Look for "during" in the records and copy every line that has it.
/---
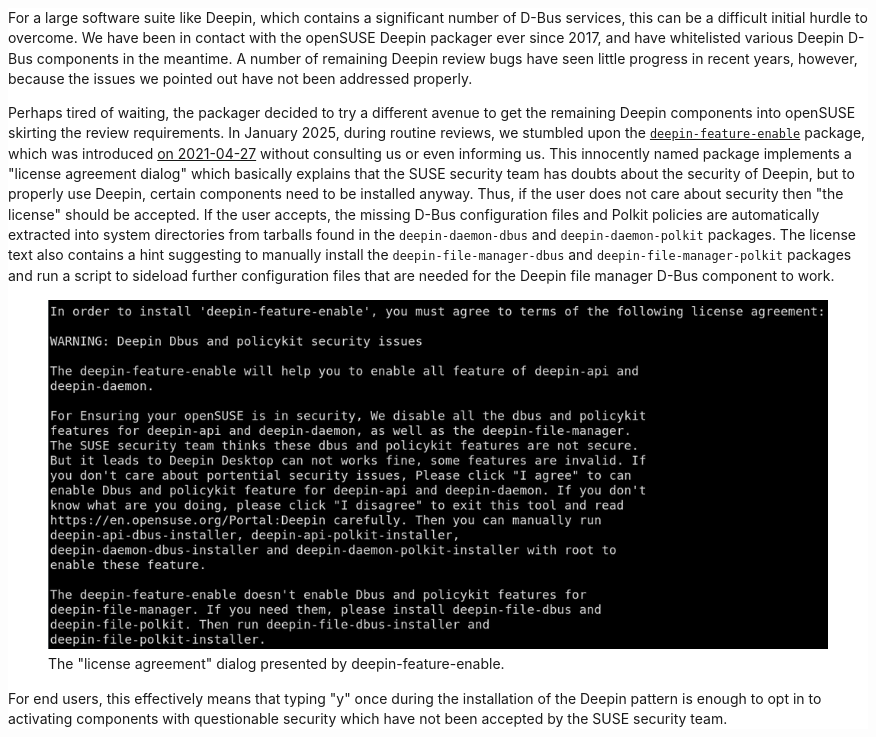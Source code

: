 For a large software suite like Deepin, which contains a significant number of
D-Bus services, this can be a difficult initial hurdle to overcome. We have
been in contact with the openSUSE Deepin packager ever since 2017, and have
whitelisted various Deepin D-Bus components in the meantime. A number of
remaining Deepin review bugs have seen little progress in recent years,
however, because the issues we pointed out have not been addressed properly.

Perhaps tired of waiting, the packager decided to try a different avenue to
get the remaining Deepin components into openSUSE skirting the review
requirements. In January 2025, during routine reviews, we stumbled upon
the [`deepin-feature-enable`][build-service:deepin-feature-enable] package,
which was introduced [on
2021-04-27][build-service:deepin-feature-enable-intro-req] without consulting
us or even informing us. This innocently named package implements a "license
agreement dialog" which basically explains that the SUSE security team has
doubts about the security of Deepin, but to properly use Deepin, certain
components need to be installed anyway. Thus, if the user does not care about
security then "the license" should be accepted. If the user accepts, the
missing D-Bus configuration files and Polkit policies are automatically
extracted into system directories from tarballs found in the
`deepin-daemon-dbus` and `deepin-daemon-polkit` packages. The license text
also contains a hint suggesting to manually install the
`deepin-file-manager-dbus` and `deepin-file-manager-polkit` packages and run a
script to sideload further configuration files that are needed for the Deepin
file manager D-Bus component to work.

<figure>
  <img src="/assets/images/deepin-feature-enable.png" alt="The 'license agreement' dialog presented by deepin-feature-enable"/>
  <figcaption>The "license agreement" dialog presented by deepin-feature-enable.</figcaption>
</figure>

For end users, this effectively means that typing "y" once during the
installation of the Deepin pattern is enough to opt in to activating
components with questionable security which have not been accepted by the SUSE
security team.


[deepin:website]: https://www.deepin.org/en/dde/
[opensuse:security-guidelines]: https://en.opensuse.org/openSUSE:Package_security_guidelines#Audit_Bugs_for_the_Security_Team
[opensuse:build-service]: https://build.opensuse.org
[build-service:deepin-feature-enable]: https://build.opensuse.org/package/show/X11:Deepin:Factory/deepin-feature-enable
[build-service:deepin-feature-enable-intro-req]: https://build.opensuse.org/request/show/888803
[bugzilla:deepin-api]: https://bugzilla.suse.com/show_bug.cgi?id=1070943
[bugzilla:deepin-api-followup]: https://bugzilla.suse.com/show_bug.cgi?id=1211376
[bugzilla:deepin-clone]: https://bugzilla.suse.com/show_bug.cgi?id=1130388
[bugzilla:deepin-file-manager-polkit]: https://bugzilla.suse.com/show_bug.cgi?id=1134131
[bugzilla:deepin-file-manager-dbus]: https://bugzilla.suse.com/show_bug.cgi?id=1134132
[bugzilla:deepin-file-manager-nightmare]: https://bugzilla.suse.com/show_bug.cgi?id=1134132#c2
[bugzilla:deepin-file-manager-culture]: https://bugzilla.suse.com/show_bug.cgi?id=1134131#c10
[bugzilla:deepin-file-manager-opinion]: https://bugzilla.suse.com/show_bug.cgi?id=1134132#c6
[bugzilla:deepin-file-manager-bugfix1]: https://bugzilla.suse.com/show_bug.cgi?id=1134132#c11
[bugzilla:deepin-file-manager-bugfix2]: https://bugzilla.suse.com/show_bug.cgi?id=1134132#c13
[bugzilla:deepin-file-manager-bugfix3]: https://bugzilla.suse.com/show_bug.cgi?id=1134132#c18
[bugzilla:deepin-anything]: https://bugzilla.suse.com/show_bug.cgi?id=1136026
[bugzilla:deepin-file-drag]: https://bugzilla.suse.com/show_bug.cgi?id=1181642
[bugzilla:deepin-file-drag-upstream]: https://bugzilla.suse.com/show_bug.cgi?id=1181642#c2
[bugzilla:deepin-system-monitor]: https://bugzilla.suse.com/show_bug.cgi?id=1181886
[bugzilla:deepin-app-services]: https://bugzilla.suse.com/show_bug.cgi?id=1211374
[bugzilla:deepin-app-services-revisisted]: https://bugzilla.suse.com/show_bug.cgi?id=1211374#c23
[bugzilla:deepin-api-proxy]: https://bugzilla.suse.com/show_bug.cgi?id=1229918
[bugzilla:deepin-system-monitor-dbus-addition]: https://bugzilla.suse.com/show_bug.cgi?id=1229918
[bugzilla:deepin-system-monitor-polkit-addition]: https://bugzilla.suse.com/show_bug.cgi?id=1233054
[oss-security:various-deepin-issues]: https://www.openwall.com/lists/oss-security/2019/08/05/4
[oss-security:deepin-clone]: https://www.openwall.com/lists/oss-security/2019/07/04/1
[blog:deepin-api-proxy]: /2025/01/24/dde-api-proxy-privilege-escalation.html
[section2]: #section-2-policy-bypass
[upstream:blog-post-reaction]: https://bbs.deepin.org/en/post/287017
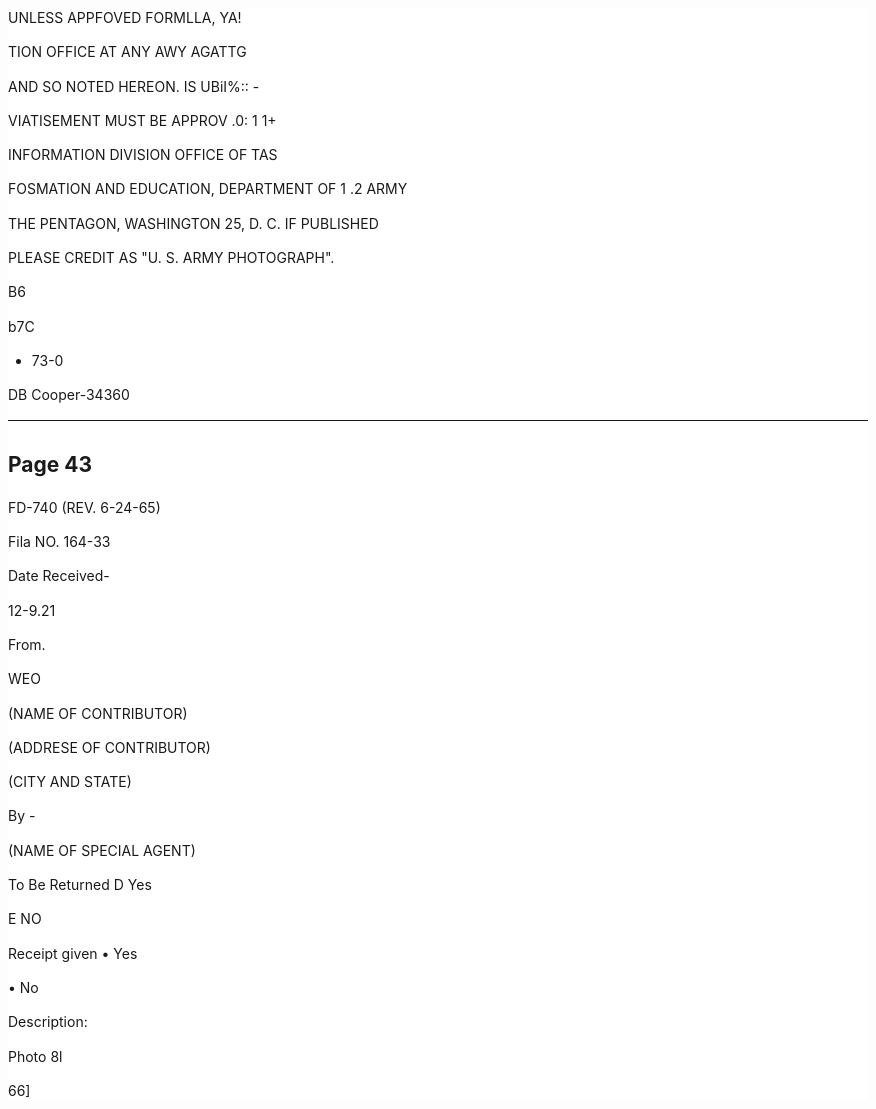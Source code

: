 UNLESS APPFOVED FORMLLA, YA!

TION OFFICE AT ANY AWY AGATTG

AND SO NOTED HEREON. IS UBiI%:: -

VIATISEMENT MUST BE APPROV .0: 1 1+

INFORMATION DIVISION OFFICE OF TAS

FOSMATION AND EDUCATION, DEPARTMENT OF 1 .2 ARMY

THE PENTAGON, WASHINGTON 25, D. C. IF PUBLISHED

PLEASE CREDIT AS "U. S. ARMY PHOTOGRAPH".

B6

b7C

- 73-0

DB Cooper-34360

---

## Page 43

FD-740 (REV. 6-24-65)

Fila NO. 164-33

Date Received-

12-9.21

From.

WEO

(NAME OF CONTRIBUTOR)

(ADDRESE OF CONTRIBUTOR)

(CITY AND STATE)

By -

(NAME OF SPECIAL AGENT)

To Be Returned D Yes

E NO

Receipt given • Yes

• No

Description:

Photo 8l

66]
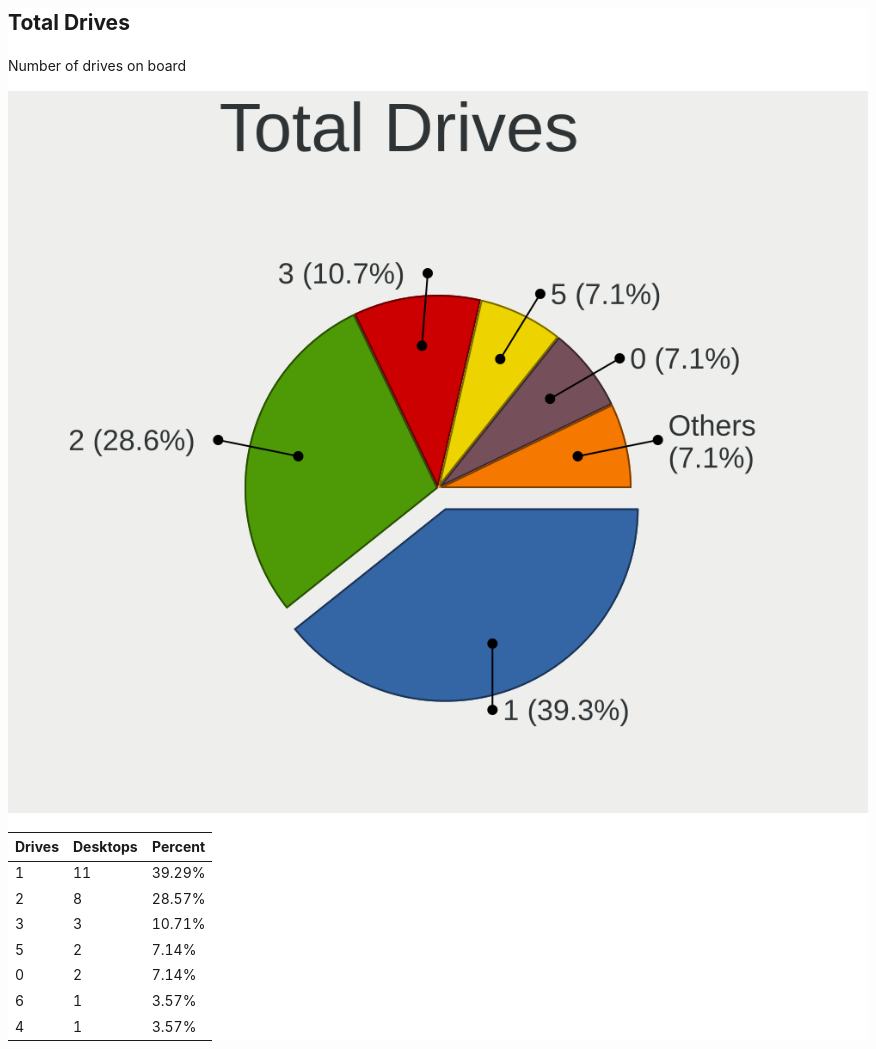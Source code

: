 Total Drives
------------

Number of drives on board

![Total Drives](./images/pie_chart_bsd/node_total_drives.svg)


| Drives | Desktops | Percent |
|--------|----------|---------|
| 1      | 11       | 39.29%  |
| 2      | 8        | 28.57%  |
| 3      | 3        | 10.71%  |
| 5      | 2        | 7.14%   |
| 0      | 2        | 7.14%   |
| 6      | 1        | 3.57%   |
| 4      | 1        | 3.57%   |
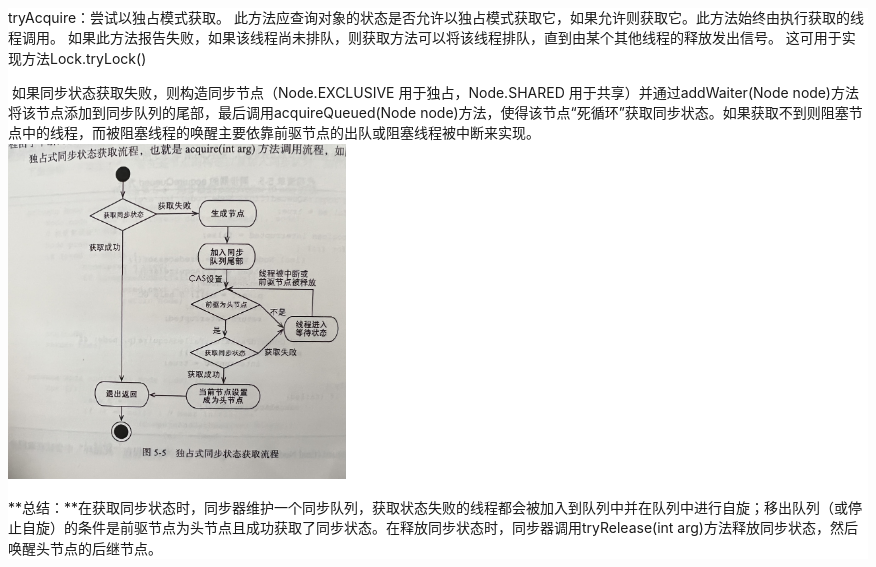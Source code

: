 tryAcquire：尝试以独占模式获取。 此方法应查询对象的状态是否允许以独占模式获取它，如果允许则获取它。此方法始终由执行获取的线程调用。 如果此方法报告失败，如果该线程尚未排队，则获取方法可以将该线程排队，直到由某个其他线程的释放发出信号。 这可用于实现方法Lock.tryLock() 

​	如果同步状态获取失败，则构造同步节点（Node.EXCLUSIVE 用于独占，Node.SHARED 用于共享）并通过addWaiter(Node node)方法将该节点添加到同步队列的尾部，最后调用acquireQueued(Node node)方法，使得该节点“死循环”获取同步状态。如果获取不到则阻塞节点中的线程，而被阻塞线程的唤醒主要依靠前驱节点的出队或阻塞线程被中断来实现。<img src="多线程图/独占式同步状态获取---acquire方法调用过程.jpg" style="zoom:33%;" />



**总结：**在获取同步状态时，同步器维护一个同步队列，获取状态失败的线程都会被加入到队列中并在队列中进行自旋；移出队列（或停止自旋）的条件是前驱节点为头节点且成功获取了同步状态。在释放同步状态时，同步器调用tryRelease(int arg)方法释放同步状态，然后唤醒头节点的后继节点。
\---
WRITTEN SOLUTION
requirements. In January 2025, during routine reviews, we stumbled upon
For end users, this effectively means that typing "y" once during the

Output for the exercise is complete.